At 3:36 p.m. Eastern time, nearly two hours after the first protesters had swarmed past security and into the Capitol, White House Press Secretary Kayleigh McEnany tweeted that the National Guard had been ordered to respond to the uprising.
The White House announcement came minutes after Virginia’s Democratic governor, Ralph Northam, announced that he was sending members of the Virginia National Guard and Virginia State Troopers to help restore order.
Why the delay in deploying the D.C. Guard? The traditional chain of command for the District of Columbia’s National Guard does not exist. In states, the governor is the commander of that state’s National Guard units and can unilaterally deploy them under his or her own authority.
But as the nation’s capital has no governor, the chain of command goes up through the Army secretary to the president.
“The D.C. Guard has been mobilized to provide support to federal law enforcement in the District,” Pentagon spokesman Jonathan Hoffman said in a statement. “Acting Secretary Miller has been in contact with Congressional leadership, and Secretary McCarthy has been working with the D.C. government.
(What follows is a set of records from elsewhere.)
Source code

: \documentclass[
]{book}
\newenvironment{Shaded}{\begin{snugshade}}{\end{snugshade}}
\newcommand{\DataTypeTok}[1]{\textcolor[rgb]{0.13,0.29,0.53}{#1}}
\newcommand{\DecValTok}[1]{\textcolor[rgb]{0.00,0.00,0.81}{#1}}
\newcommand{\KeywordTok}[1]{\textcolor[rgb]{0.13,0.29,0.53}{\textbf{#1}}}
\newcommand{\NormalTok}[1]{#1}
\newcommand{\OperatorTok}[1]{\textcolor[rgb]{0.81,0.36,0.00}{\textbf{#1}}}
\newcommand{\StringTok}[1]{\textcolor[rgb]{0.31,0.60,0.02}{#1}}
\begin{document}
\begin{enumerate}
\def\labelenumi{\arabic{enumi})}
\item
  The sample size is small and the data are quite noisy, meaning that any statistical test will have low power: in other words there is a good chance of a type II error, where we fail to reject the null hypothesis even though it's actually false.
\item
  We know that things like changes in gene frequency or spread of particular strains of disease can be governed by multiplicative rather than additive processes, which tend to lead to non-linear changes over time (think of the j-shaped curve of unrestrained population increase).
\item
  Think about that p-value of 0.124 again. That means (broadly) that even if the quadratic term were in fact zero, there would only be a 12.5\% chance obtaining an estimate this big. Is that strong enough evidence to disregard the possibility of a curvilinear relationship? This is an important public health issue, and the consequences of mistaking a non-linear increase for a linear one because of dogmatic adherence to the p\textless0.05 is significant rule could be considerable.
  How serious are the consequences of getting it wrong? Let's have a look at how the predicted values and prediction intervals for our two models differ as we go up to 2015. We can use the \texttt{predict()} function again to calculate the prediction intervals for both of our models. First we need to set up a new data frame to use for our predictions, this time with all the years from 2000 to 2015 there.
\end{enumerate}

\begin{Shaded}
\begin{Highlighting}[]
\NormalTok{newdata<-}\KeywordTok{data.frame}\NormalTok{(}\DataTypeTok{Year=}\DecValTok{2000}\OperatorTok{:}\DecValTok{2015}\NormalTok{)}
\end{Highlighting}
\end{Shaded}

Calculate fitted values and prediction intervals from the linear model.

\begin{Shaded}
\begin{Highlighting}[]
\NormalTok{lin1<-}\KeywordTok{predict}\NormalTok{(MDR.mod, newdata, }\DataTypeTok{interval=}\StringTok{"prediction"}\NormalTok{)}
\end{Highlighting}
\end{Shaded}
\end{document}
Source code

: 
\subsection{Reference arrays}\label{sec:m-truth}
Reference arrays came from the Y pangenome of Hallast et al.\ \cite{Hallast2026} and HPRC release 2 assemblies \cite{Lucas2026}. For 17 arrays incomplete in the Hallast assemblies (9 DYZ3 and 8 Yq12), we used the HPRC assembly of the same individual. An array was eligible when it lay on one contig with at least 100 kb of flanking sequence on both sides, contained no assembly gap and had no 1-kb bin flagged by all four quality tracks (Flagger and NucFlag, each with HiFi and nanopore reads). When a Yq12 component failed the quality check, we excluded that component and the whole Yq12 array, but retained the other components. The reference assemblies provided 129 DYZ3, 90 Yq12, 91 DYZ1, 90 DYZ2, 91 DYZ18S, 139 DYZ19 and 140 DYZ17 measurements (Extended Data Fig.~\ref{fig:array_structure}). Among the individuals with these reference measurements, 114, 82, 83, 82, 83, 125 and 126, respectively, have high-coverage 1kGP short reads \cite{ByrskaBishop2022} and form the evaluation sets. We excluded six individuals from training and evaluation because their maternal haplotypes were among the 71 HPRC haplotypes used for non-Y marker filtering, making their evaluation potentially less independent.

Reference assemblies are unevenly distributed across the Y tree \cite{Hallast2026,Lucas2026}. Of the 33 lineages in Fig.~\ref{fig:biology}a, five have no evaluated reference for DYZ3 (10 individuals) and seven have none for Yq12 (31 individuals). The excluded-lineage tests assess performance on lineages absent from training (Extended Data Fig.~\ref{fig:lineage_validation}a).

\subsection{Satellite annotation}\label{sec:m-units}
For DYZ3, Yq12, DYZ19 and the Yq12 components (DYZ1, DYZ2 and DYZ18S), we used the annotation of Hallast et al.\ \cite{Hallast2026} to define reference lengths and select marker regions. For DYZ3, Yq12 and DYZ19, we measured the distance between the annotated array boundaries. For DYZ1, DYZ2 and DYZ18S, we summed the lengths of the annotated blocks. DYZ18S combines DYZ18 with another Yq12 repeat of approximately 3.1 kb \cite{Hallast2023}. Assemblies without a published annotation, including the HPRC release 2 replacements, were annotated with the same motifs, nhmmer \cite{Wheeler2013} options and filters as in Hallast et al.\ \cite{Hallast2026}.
The law enforcement response will be led by the Department of Justice.”
Ryan McCarthy, the Army secretary, ultimately deployed the entire D.C. National Guard, approximately 1,100 personnel, to quell the mob.
“Every governor has control of the Guard, and the District is different,” D.C. Mayor Muriel Bowser told reporters late Wednesday. “Over many months, the secretary of the Army and I know how to communicate to have requests approved as quickly as possible.”
Chris Miller, who stepped in as acting Defense secretary after Trump fired Mark T. Esper in November, put out his own statement, saying the department is “prepared to provide additional support as necessary and appropriate as requested by local authorities. Our people are sworn to defend the constitution and our democratic form of government and they will act accordingly.”
Miller did not mention Trump in his statement, prompting speculation that Vice President Mike Pence actually got the ball rolling on deploying the D.C. Guard to the Capitol.
The D.C. National Guard was widely deployed across Washington during protests in June 2020. Guard members from D.C. participated in clearing protesters from Lafayette Square, directly across from the White House, when Trump and others — including Esper, the Defense secretary at the time, and Gen. Mark Milley, the chairman of the Joint Chiefs — walked across the park for a photo op in front of St. John’s Church.
After significant criticism of those events, as well as calls for the military to stay out of the transition of power between administrations, defense officials may have been hesitant to involve uniformed members of the military.
The National Guard Bureau’s initial response to queries about why it had not deployed units to the Capitol was that no request for troops had been made.
Later, Rep. Elissa Slotkin, D-Mich., tweeted that she had been in touch with Milley and that National Guard troops had been approved. House Armed Services Chairman Adam Smith, D-Wash., had gotten the same information from McCarthy, she said.
“This attempted coup and domestic terrorist attack needs to end immediately,” Smith tweeted just before 4 p.m.